昨日の準優では辛うじてこの状況でも中島孝平の差しを凌ぎきれた。だがしかし、SGの優勝戦という舞台においてこのターンでは許されなかった。すかさず差し込んできたのは2号艇篠崎元志だった。

今節の篠崎元志は素人目にも見える雰囲気を持っていた。その雰囲気というのは余裕があるというような、冷静というような、最高のリラックス状態というか、なんとも言い表せない妙なものだった。とにかく歴戦の大物レーサーが持ち得るものに見えた。

一昨年のこの舞台、篠崎元志は優勝戦でフライングという最も重い十字架を背負った。その影響は確実に近況までのレースに現れていた。未だに払拭できているのかすら分からないぐらの深い傷。しかし、篠崎元志はその傷を背負いながらもコンマ06のスタートを決めた。
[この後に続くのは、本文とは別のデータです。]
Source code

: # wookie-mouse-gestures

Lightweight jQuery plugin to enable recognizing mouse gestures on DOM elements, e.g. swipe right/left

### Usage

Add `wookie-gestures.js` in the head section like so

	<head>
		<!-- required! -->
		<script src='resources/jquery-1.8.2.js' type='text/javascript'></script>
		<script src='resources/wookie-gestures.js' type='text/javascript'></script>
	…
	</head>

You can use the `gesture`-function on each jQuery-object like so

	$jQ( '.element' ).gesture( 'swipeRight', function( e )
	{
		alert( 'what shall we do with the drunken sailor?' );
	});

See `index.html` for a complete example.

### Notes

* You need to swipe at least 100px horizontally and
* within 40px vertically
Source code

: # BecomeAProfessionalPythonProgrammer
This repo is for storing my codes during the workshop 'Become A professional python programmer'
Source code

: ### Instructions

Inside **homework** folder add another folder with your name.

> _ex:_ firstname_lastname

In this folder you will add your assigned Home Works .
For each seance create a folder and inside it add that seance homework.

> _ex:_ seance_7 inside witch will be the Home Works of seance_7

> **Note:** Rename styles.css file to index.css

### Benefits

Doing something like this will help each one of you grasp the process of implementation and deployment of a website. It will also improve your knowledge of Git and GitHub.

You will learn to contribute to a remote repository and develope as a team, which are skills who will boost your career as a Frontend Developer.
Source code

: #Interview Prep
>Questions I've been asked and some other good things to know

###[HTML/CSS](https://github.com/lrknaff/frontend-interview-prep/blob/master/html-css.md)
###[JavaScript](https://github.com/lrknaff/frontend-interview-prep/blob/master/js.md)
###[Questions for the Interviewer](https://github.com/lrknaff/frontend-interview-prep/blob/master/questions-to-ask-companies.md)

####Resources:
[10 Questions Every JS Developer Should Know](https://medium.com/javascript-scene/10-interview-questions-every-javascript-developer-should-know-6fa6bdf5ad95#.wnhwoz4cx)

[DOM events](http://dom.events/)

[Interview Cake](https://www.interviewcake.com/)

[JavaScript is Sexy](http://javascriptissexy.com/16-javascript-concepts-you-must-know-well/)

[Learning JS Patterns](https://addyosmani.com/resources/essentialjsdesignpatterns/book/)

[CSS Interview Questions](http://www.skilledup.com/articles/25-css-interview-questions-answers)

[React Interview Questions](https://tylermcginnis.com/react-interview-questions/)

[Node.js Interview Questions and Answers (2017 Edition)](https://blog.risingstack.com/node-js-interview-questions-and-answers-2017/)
篠崎元志が迎えた1周1M。完璧とは言えない峰竜太の懐に全身全霊を込めた差しを撃ち込んだ。そして、この差しは峰竜太の懐をガッチリと深く捕らえた。大歓声が向こう正面の若獅子たちの一騎打ちを包み込む。

内に篠崎元志、外に峰竜太。ほぼ、普通ならば篠崎元志が圧倒的優勢。1周2Mをいつも通りに回るだけだった。しかし、この若獅子たちの一騎打ちにスパイスを与えたのは正真正銘のSGレーサー5号艇中島孝平。SGVの難しさを知るSGレーサーが、二人の若獅子たちに甘い思いを許すわけにはいかなかった。

彼も予選序盤では久しぶりのSGVを感じさせるほどの鋭さだった。その中島孝平が1周2Mでは篠崎元志に試練を与える内側からのプレッシャー。というより、中島孝平は自身の小旋回には絶対的な自信があるはずだ。これを捌ききれなかった瞬間、中島孝平が一気にトップに立っただろう。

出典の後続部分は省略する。